先週から交際費についてお話させていただきましたが、今週も引き続き税務上の交際費等となるものとその他の経費となるものとの違いについてお伝えさせていただきます。
今回は、福利厚生費と交際費等の違いの確認と交際費等ではなく、給与とされてしまった場合のリスクについてもお伝えいたしたいと思います。
目次
従業員と飲食=福利厚生費としてませんか?
中小企業の方の中には、会社の従業員と仕事おわりに飲みに行って、その支払を会社が負担し、福利厚生費で処理されている方もいらっしゃるのではないでしょうか?
社長の考えとしては、仕事終わりに従業員と共に飲食することで普段仕事中話せないことを話して親睦を図り、その結果、従業員満足を高める効果があるのだから会社の経費になるのは当然だろうと思われているのではないでしょうか?
社長の考え方自体が間違ったものでないですが、しかし税務上の取扱は必ずしも一般的な社長さんの考え方とは一致していないのです。
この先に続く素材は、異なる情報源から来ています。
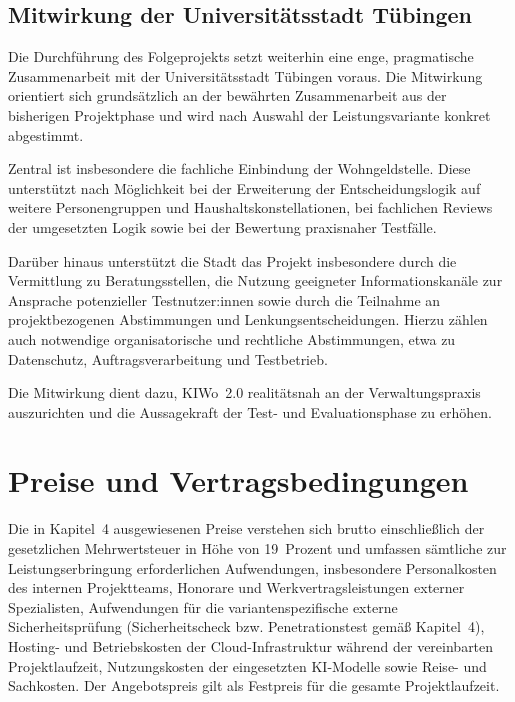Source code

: \documentclass[11pt,a4paper,openany]{report}
\begin{document}
\section{Mitwirkung der Universitätsstadt Tübingen}

Die Durchführung des Folgeprojekts setzt weiterhin eine enge,
pragmatische Zusammenarbeit mit der Universitätsstadt Tübingen voraus.
Die Mitwirkung orientiert sich grundsätzlich an der bewährten
Zusammenarbeit aus der bisherigen Projektphase und wird nach Auswahl der
Leistungsvariante konkret abgestimmt.

Zentral ist insbesondere die fachliche Einbindung der Wohngeldstelle.
Diese unterstützt nach Möglichkeit bei der Erweiterung der
Entscheidungslogik auf weitere Personengruppen und Haushaltskonstellationen,
bei fachlichen Reviews der umgesetzten Logik sowie bei der Bewertung
praxisnaher Testfälle.

Darüber hinaus unterstützt die Stadt das Projekt insbesondere durch
die Vermittlung zu Beratungsstellen, die Nutzung geeigneter
Informationskanäle zur Ansprache potenzieller Testnutzer:innen sowie
durch die Teilnahme an projektbezogenen Abstimmungen und
Lenkungsentscheidungen. Hierzu zählen auch notwendige organisatorische
und rechtliche Abstimmungen, etwa zu Datenschutz, Auftragsverarbeitung
und Testbetrieb.

Die Mitwirkung dient dazu, KIWo~2.0 realitätsnah an der
Verwaltungspraxis auszurichten und die Aussagekraft der Test- und
Evaluationsphase zu erhöhen.

\chapter{Preise und Vertragsbedingungen}

Die in Kapitel~4 ausgewiesenen Preise verstehen sich brutto
einschließlich der gesetzlichen Mehrwertsteuer in Höhe von
19~Prozent und umfassen sämtliche zur Leistungserbringung erforderlichen
Aufwendungen, insbesondere Personalkosten des internen Projektteams,
Honorare und Werkvertragsleistungen externer Spezialisten, Aufwendungen
für die variantenspezifische externe Sicherheitsprüfung (Sicherheitscheck
bzw. Penetrationstest gemäß Kapitel~4), Hosting- und Betriebskosten der
Cloud-Infrastruktur während der vereinbarten Projektlaufzeit,
Nutzungskosten der eingesetzten KI-Modelle sowie Reise- und Sachkosten.
Der Angebotspreis gilt als Festpreis für die gesamte Projektlaufzeit.
\end{document}
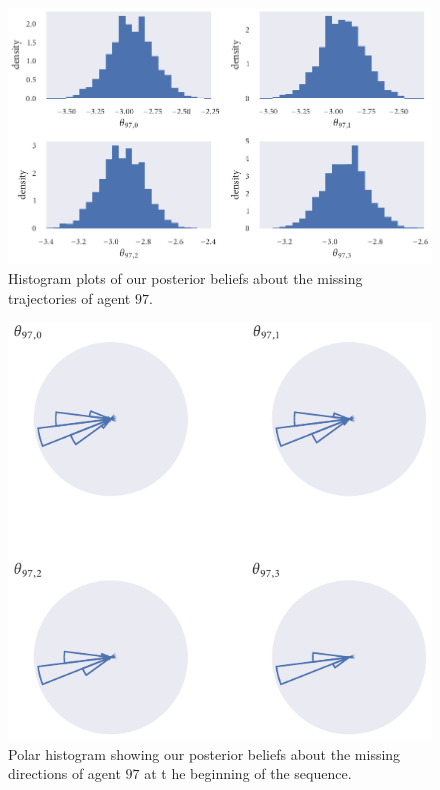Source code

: \begin{figure}[!tbp]
	\includegraphics{output/seq05_hist_beg_miss_i=97.pdf}
	\caption{Histogram plots of our posterior beliefs about the missing trajectories of agent $97$.}
	\label{fig:seq05_hist_beg_miss_i=97}
\end{figure}
\begin{figure}[!tbp]
	\includegraphics{output/seq05_polar_hist_beg_miss_i=97.pdf}
	\caption{Polar histogram showing our posterior beliefs about the missing directions of agent $97$ at t
he beginning of the sequence.}
	\label{fig:seq05_polar_hist_beg_miss_i=97}
\end{figure}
その判断をするには、交際費等や福利厚生費の判断基準を知る必要があります。
そもそも交際費等とは?
税務上交際費等となるものについての考え方は、以前お話しましたので気になる方はこちらをお読みください。
ポイントとなるのは
①支出の相手方が「事業に関係のある者等」であること
②支出の目的が、「事業に関係のある者等」との親睦や取引関係の円滑な進行を図るためのものであること
③支出の行為が、接待、供応(辞書では、「酒や食事を出して人をもてなすこと。」となっている)、慰安、贈答その他これらに類する行為であること
の3つが判断の基準となります。
しかし、例えば仕事終わりに社長が会社の従業員を連れて飲みに行った場合
①従業員は事業に関係がある者である。②支出の目的が社長と従業員の親睦にある。③支出の行為が接待・供応などに該当する。
となると、交際費等の判断基準3つのポイント全てに該当するので交際費等となります。
なお、一人頭5,000円以下の接待飲食費は社内だけの人間での飲食は該当しません。
福利厚生費の判断基準というのはあるのでしょうか。
おおまかに福利厚生費と交際費等の判断基準を示すものとして以下のものが参考になります。
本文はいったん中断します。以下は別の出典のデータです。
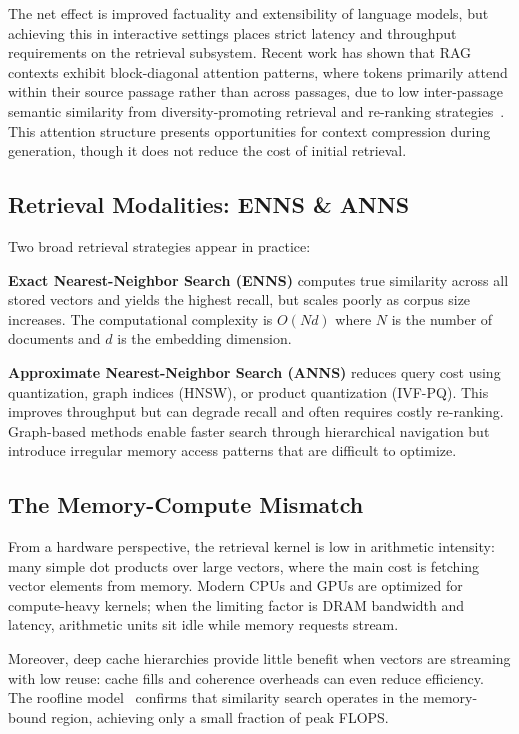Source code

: \documentclass[conference]{IEEEtran}
\begin{document}
The net effect is improved factuality and extensibility of language models, but achieving this in interactive settings places strict latency and throughput requirements on the retrieval subsystem. Recent work has shown that RAG contexts exhibit block-diagonal attention patterns, where tokens primarily attend within their source passage rather than across passages, due to low inter-passage semantic similarity from diversity-promoting retrieval and re-ranking strategies~\cite{refrag2025}. This attention structure presents opportunities for context compression during generation, though it does not reduce the cost of initial retrieval.

\subsection{Retrieval Modalities: ENNS \& ANNS}

Two broad retrieval strategies appear in practice:

\textbf{Exact Nearest-Neighbor Search (ENNS)} computes true similarity across all stored vectors and yields the highest recall, but scales poorly as corpus size increases. The computational complexity is $O(Nd)$ where $N$ is the number of documents and $d$ is the embedding dimension.

\textbf{Approximate Nearest-Neighbor Search (ANNS)} reduces query cost using quantization, graph indices (HNSW), or product quantization (IVF-PQ). This improves throughput but can degrade recall and often requires costly re-ranking. Graph-based methods enable faster search through hierarchical navigation but introduce irregular memory access patterns that are difficult to optimize.

\subsection{The Memory-Compute Mismatch}

From a hardware perspective, the retrieval kernel is low in arithmetic intensity: many simple dot products over large vectors, where the main cost is fetching vector elements from memory. Modern CPUs and GPUs are optimized for compute-heavy kernels; when the limiting factor is DRAM bandwidth and latency, arithmetic units sit idle while memory requests stream.

Moreover, deep cache hierarchies provide little benefit when vectors are streaming with low reuse: cache fills and coherence overheads can even reduce efficiency. The roofline model~\cite{williams2009roofline} confirms that similarity search operates in the memory-bound region, achieving only a small fraction of peak FLOPS.
\end{document}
租税特別措置法通達61の4(1)-10(福利厚生費と交際費等との区分)
社内の行事に際して支出される金額等で次のようなものは交際費等に含まれないものとする。(昭52年直法2-33「35」、昭54年直法2-31「十九」、平6年課法2-5「三十一」、平19年課法2-3「三十七」により改正)
(1)創立記念日、国民祝日、新社屋落成式等に際し従業員等におおむね一律に社内において供与される通常の飲食に要する費用
(2)従業員等(従業員等であった者を含む。)又はその親族等の慶弔、禍福に際し一定の基準に従って支給される金品に要する費用
この通達を読むに従業員との飲み代が福利厚生費なのか、交際費等になるのかの判断は
①従業員等におおむね一律に行われているかと②通常飲食に要する費用かが判断のポイントのようです。逆に特定の従業員のみであったり、高額な飲食であれば交際費等(場合によっては給与)となります。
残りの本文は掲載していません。